DIRECTIONS: The expected output is exactly the lines below, starting at the line with "<td>.col-xl-</td>" and ending at the line with "## 🖼️ Screenshots", both included; no other line belongs in it.
DATA UNDER STUDY Start Marker
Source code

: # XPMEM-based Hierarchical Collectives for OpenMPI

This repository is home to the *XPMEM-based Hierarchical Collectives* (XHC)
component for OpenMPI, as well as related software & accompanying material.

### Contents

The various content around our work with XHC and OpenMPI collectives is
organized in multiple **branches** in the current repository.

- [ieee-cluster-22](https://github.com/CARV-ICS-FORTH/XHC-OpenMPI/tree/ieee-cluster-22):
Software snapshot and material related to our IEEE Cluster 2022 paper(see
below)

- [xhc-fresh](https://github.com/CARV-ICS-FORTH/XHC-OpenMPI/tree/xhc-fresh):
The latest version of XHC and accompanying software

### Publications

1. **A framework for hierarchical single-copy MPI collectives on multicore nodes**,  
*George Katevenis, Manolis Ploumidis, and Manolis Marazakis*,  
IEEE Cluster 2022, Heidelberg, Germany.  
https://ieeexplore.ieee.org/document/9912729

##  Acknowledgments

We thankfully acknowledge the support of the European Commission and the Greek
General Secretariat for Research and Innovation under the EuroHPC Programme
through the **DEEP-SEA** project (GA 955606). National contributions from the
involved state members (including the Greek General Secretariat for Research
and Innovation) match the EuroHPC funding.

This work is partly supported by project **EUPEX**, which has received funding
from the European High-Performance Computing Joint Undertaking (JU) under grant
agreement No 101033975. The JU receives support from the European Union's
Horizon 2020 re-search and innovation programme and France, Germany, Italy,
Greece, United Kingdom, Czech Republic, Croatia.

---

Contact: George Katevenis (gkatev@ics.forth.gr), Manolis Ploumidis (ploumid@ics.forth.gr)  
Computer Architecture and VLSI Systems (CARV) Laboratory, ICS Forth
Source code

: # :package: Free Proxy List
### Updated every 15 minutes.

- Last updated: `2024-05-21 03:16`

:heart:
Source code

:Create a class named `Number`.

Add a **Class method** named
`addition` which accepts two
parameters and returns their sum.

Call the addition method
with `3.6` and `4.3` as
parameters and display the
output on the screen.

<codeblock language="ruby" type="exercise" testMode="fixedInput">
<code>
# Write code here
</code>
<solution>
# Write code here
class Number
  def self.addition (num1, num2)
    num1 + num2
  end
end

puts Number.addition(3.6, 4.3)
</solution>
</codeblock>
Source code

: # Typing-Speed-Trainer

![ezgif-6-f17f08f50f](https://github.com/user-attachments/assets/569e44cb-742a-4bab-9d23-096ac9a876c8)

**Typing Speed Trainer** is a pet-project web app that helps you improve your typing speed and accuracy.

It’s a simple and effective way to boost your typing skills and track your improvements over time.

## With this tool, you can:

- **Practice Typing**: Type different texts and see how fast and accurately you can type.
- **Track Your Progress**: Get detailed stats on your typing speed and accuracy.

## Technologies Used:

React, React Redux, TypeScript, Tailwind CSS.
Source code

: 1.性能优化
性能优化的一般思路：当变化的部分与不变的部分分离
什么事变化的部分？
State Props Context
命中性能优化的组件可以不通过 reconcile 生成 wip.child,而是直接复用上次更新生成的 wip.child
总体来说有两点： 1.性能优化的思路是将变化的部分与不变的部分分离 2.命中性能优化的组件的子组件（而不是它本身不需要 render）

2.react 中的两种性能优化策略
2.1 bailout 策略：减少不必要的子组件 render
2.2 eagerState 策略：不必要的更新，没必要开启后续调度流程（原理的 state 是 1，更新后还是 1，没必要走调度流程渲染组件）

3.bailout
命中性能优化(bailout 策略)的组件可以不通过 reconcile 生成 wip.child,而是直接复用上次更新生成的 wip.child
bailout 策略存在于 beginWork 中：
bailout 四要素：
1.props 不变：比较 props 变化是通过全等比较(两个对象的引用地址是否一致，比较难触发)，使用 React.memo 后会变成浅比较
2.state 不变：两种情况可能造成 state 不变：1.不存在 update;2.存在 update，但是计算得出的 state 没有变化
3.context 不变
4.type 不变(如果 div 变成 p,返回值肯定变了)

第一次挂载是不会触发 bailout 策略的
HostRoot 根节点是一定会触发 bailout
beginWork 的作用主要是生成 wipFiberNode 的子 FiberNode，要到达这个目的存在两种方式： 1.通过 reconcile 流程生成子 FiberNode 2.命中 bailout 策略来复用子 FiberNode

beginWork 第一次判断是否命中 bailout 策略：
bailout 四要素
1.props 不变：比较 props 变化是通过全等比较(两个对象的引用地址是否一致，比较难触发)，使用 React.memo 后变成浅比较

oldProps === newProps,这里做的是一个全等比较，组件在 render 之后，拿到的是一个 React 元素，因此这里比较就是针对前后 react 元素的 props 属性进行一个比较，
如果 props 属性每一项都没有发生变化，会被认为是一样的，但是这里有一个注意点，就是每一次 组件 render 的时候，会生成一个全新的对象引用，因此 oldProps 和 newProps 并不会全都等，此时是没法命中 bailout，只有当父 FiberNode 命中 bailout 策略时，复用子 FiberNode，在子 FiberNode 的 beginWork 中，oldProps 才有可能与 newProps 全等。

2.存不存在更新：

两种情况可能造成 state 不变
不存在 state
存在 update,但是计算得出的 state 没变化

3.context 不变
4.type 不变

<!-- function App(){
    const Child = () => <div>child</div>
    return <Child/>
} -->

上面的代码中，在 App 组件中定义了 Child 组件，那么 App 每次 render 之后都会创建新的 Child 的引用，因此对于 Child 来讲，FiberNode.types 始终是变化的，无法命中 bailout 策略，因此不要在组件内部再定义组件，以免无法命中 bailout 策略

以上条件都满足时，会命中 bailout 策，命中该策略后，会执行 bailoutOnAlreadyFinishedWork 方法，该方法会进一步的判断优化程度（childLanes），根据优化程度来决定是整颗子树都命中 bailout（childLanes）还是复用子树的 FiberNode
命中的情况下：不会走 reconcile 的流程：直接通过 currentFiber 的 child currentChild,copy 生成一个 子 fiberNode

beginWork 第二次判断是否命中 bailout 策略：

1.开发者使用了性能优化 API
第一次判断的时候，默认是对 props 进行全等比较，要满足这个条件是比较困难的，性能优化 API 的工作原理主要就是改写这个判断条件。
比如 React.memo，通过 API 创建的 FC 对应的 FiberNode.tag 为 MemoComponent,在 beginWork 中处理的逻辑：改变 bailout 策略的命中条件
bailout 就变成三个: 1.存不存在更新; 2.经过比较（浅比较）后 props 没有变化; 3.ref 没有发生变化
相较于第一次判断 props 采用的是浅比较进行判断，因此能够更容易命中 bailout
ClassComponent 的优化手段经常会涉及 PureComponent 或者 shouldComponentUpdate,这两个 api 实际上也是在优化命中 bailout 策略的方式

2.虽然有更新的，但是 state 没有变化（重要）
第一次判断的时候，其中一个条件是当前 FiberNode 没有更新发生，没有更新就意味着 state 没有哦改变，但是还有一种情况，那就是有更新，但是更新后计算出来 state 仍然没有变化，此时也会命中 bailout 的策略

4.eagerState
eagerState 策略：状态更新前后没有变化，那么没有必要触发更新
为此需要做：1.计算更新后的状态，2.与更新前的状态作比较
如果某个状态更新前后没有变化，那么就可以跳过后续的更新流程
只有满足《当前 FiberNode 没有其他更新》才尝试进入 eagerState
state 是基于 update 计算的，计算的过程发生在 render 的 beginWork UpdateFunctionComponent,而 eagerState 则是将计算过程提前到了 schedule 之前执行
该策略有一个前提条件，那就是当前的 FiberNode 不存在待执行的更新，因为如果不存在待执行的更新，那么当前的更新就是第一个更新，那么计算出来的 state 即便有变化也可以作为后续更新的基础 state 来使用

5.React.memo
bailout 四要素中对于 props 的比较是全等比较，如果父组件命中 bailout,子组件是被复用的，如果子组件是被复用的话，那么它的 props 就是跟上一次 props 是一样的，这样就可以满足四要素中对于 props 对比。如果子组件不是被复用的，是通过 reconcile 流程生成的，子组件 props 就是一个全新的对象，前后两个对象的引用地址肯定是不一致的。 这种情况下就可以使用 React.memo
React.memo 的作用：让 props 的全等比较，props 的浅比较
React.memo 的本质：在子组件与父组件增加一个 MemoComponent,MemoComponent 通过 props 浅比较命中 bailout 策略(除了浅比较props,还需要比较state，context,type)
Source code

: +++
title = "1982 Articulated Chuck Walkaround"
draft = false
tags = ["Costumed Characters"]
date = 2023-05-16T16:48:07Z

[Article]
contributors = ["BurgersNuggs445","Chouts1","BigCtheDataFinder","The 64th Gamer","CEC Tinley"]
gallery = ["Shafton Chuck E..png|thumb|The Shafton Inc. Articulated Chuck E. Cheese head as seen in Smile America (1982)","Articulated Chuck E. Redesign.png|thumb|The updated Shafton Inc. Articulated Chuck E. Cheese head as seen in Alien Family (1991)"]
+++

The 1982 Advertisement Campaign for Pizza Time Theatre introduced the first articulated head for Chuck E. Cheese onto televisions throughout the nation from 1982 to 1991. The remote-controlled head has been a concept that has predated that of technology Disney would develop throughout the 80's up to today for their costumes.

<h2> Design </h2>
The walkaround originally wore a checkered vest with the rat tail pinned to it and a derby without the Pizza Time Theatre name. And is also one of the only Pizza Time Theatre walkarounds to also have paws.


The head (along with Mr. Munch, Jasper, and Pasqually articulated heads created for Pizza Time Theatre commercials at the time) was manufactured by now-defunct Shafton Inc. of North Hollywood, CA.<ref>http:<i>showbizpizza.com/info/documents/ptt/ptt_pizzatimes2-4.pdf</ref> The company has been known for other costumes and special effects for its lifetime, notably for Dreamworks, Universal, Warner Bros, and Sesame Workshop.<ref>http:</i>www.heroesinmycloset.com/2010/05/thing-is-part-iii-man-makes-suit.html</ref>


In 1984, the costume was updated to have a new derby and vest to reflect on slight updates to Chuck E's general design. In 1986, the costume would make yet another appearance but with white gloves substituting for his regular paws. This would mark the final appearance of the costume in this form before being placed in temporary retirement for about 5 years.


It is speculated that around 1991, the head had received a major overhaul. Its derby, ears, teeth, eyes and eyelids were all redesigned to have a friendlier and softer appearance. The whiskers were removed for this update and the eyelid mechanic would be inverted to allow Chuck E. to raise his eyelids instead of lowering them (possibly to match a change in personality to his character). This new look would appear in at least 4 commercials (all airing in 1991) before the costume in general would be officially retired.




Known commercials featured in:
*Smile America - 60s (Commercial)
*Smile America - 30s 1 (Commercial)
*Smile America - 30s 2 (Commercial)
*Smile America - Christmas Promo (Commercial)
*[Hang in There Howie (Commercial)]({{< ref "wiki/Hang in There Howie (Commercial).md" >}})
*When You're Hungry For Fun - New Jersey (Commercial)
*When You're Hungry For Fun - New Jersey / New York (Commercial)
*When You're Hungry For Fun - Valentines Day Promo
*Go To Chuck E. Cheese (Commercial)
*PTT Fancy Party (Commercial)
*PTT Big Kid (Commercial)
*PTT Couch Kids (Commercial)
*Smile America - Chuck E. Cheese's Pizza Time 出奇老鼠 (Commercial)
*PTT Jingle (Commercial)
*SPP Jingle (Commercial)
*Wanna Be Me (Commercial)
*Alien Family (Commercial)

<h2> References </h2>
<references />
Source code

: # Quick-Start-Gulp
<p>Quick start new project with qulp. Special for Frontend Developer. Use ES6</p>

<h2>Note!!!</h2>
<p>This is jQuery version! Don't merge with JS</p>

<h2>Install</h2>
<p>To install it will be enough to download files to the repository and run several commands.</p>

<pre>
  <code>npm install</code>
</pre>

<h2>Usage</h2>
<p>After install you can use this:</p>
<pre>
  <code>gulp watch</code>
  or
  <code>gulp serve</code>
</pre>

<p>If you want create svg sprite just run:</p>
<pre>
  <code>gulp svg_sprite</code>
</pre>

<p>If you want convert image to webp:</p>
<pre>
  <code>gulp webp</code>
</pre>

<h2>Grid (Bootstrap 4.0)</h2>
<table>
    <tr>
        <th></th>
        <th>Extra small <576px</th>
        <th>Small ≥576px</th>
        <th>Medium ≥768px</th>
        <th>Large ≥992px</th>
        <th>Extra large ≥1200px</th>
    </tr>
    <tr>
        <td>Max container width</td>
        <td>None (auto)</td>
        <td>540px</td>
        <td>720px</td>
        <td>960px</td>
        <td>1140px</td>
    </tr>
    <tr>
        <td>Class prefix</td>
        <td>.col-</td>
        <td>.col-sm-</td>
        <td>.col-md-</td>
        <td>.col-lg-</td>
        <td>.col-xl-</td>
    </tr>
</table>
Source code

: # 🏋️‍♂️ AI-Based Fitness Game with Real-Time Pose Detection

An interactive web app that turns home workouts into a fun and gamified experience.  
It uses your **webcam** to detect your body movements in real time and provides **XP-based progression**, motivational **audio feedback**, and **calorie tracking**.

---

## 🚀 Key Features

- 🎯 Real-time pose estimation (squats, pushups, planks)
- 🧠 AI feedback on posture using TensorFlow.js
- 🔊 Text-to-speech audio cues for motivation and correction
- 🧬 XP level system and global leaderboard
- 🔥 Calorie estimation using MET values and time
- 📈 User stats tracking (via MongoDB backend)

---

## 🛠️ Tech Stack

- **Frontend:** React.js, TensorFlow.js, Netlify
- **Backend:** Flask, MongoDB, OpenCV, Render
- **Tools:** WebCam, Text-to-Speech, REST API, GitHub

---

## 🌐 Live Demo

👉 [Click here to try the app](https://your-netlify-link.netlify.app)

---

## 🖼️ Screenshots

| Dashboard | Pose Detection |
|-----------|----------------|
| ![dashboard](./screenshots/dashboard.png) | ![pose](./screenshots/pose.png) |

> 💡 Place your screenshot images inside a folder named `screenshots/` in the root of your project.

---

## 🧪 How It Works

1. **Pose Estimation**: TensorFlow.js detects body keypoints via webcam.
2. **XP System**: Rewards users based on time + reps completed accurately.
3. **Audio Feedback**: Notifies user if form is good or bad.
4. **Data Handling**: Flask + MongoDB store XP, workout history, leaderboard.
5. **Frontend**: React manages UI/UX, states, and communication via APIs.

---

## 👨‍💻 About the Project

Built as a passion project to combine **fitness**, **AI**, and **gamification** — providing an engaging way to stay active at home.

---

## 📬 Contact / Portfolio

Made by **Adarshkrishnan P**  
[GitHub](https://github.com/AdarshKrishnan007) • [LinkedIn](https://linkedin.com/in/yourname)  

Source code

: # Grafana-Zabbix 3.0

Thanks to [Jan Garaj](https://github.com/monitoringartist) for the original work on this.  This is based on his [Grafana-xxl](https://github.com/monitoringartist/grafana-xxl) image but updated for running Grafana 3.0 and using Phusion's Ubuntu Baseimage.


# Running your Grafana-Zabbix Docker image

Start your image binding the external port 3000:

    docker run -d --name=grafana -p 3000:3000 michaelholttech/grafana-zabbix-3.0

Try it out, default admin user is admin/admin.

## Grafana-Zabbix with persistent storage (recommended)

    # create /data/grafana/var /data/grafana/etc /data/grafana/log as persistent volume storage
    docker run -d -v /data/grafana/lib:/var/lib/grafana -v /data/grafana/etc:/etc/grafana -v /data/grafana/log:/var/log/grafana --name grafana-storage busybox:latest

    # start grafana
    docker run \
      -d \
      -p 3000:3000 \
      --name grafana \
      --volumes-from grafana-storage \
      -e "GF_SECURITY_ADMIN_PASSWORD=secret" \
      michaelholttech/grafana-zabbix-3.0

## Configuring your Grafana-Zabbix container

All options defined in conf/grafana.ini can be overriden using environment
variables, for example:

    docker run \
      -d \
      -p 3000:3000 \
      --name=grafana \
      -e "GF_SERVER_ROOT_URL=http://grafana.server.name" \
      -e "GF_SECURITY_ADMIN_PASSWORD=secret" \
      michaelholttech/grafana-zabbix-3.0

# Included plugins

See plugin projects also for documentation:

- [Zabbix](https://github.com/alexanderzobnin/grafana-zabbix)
DATA UNDER STUDY End Marker
WORKED SOLUTION:
        <td>.col-xl-</td>
    </tr>
</table>
Source code

: # 🏋️‍♂️ AI-Based Fitness Game with Real-Time Pose Detection

An interactive web app that turns home workouts into a fun and gamified experience.  
It uses your **webcam** to detect your body movements in real time and provides **XP-based progression**, motivational **audio feedback**, and **calorie tracking**.

---

## 🚀 Key Features

- 🎯 Real-time pose estimation (squats, pushups, planks)
- 🧠 AI feedback on posture using TensorFlow.js
- 🔊 Text-to-speech audio cues for motivation and correction
- 🧬 XP level system and global leaderboard
- 🔥 Calorie estimation using MET values and time
- 📈 User stats tracking (via MongoDB backend)

---

## 🛠️ Tech Stack

- **Frontend:** React.js, TensorFlow.js, Netlify
- **Backend:** Flask, MongoDB, OpenCV, Render
- **Tools:** WebCam, Text-to-Speech, REST API, GitHub

---

## 🌐 Live Demo

👉 [Click here to try the app](https://your-netlify-link.netlify.app)

---

## 🖼️ Screenshots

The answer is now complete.